- [SUPPLIED RECORDS]
__________

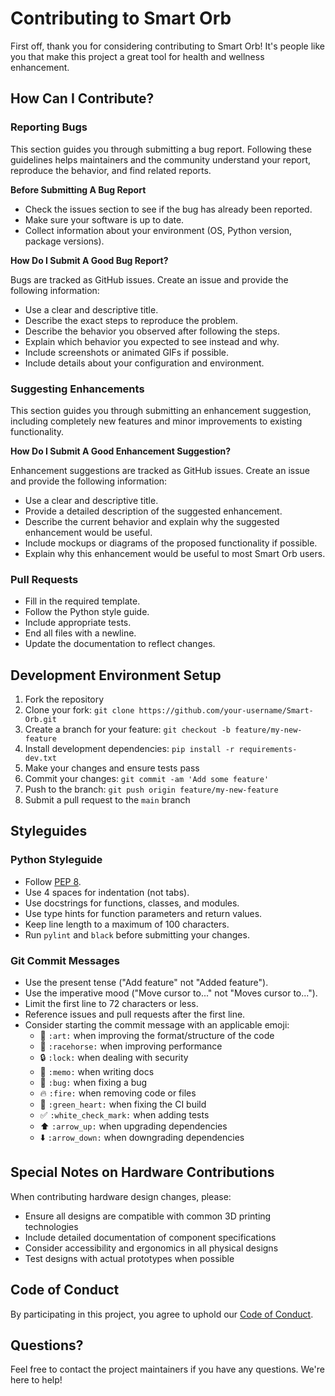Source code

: # Contributing to Smart Orb

First off, thank you for considering contributing to Smart Orb! It's people like you that make this project a great tool for health and wellness enhancement.

## How Can I Contribute?

### Reporting Bugs

This section guides you through submitting a bug report. Following these guidelines helps maintainers and the community understand your report, reproduce the behavior, and find related reports.

**Before Submitting A Bug Report**

* Check the issues section to see if the bug has already been reported.
* Make sure your software is up to date.
* Collect information about your environment (OS, Python version, package versions).

**How Do I Submit A Good Bug Report?**

Bugs are tracked as GitHub issues. Create an issue and provide the following information:

* Use a clear and descriptive title.
* Describe the exact steps to reproduce the problem.
* Describe the behavior you observed after following the steps.
* Explain which behavior you expected to see instead and why.
* Include screenshots or animated GIFs if possible.
* Include details about your configuration and environment.

### Suggesting Enhancements

This section guides you through submitting an enhancement suggestion, including completely new features and minor improvements to existing functionality.

**How Do I Submit A Good Enhancement Suggestion?**

Enhancement suggestions are tracked as GitHub issues. Create an issue and provide the following information:

* Use a clear and descriptive title.
* Provide a detailed description of the suggested enhancement.
* Describe the current behavior and explain why the suggested enhancement would be useful.
* Include mockups or diagrams of the proposed functionality if possible.
* Explain why this enhancement would be useful to most Smart Orb users.

### Pull Requests

* Fill in the required template.
* Follow the Python style guide.
* Include appropriate tests.
* End all files with a newline.
* Update the documentation to reflect changes.

## Development Environment Setup

1. Fork the repository
2. Clone your fork: `git clone https://github.com/your-username/Smart-Orb.git`
3. Create a branch for your feature: `git checkout -b feature/my-new-feature`
4. Install development dependencies: `pip install -r requirements-dev.txt`
5. Make your changes and ensure tests pass
6. Commit your changes: `git commit -am 'Add some feature'`
7. Push to the branch: `git push origin feature/my-new-feature`
8. Submit a pull request to the `main` branch

## Styleguides

### Python Styleguide

* Follow [PEP 8](https://www.python.org/dev/peps/pep-0008/).
* Use 4 spaces for indentation (not tabs).
* Use docstrings for functions, classes, and modules.
* Use type hints for function parameters and return values.
* Keep line length to a maximum of 100 characters.
* Run `pylint` and `black` before submitting your changes.

### Git Commit Messages

* Use the present tense ("Add feature" not "Added feature").
* Use the imperative mood ("Move cursor to..." not "Moves cursor to...").
* Limit the first line to 72 characters or less.
* Reference issues and pull requests after the first line.
* Consider starting the commit message with an applicable emoji:
  * 🎨 `:art:` when improving the format/structure of the code
  * 🐎 `:racehorse:` when improving performance
  * 🔒 `:lock:` when dealing with security
  * 📝 `:memo:` when writing docs
  * 🐛 `:bug:` when fixing a bug
  * 🔥 `:fire:` when removing code or files
  * 💚 `:green_heart:` when fixing the CI build
  * ✅ `:white_check_mark:` when adding tests
  * ⬆️ `:arrow_up:` when upgrading dependencies
  * ⬇️ `:arrow_down:` when downgrading dependencies

## Special Notes on Hardware Contributions

When contributing hardware design changes, please:

* Ensure all designs are compatible with common 3D printing technologies
* Include detailed documentation of component specifications
* Consider accessibility and ergonomics in all physical designs
* Test designs with actual prototypes when possible

## Code of Conduct

By participating in this project, you agree to uphold our [Code of Conduct](CODE_OF_CONDUCT.md).

## Questions?

Feel free to contact the project maintainers if you have any questions. We're here to help!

__________

- [WHAT IS NEEDED] The expected answer is a word-for-word copy of every line from the one that contains "## Special Notes on Hardware Contributions" through the final line of the material.

- [EXERCISE ANSWER]
## Special Notes on Hardware Contributions

When contributing hardware design changes, please:

* Ensure all designs are compatible with common 3D printing technologies
* Include detailed documentation of component specifications
* Consider accessibility and ergonomics in all physical designs
* Test designs with actual prototypes when possible

## Code of Conduct

By participating in this project, you agree to uphold our [Code of Conduct](CODE_OF_CONDUCT.md).

## Questions?

Feel free to contact the project maintainers if you have any questions. We're here to help!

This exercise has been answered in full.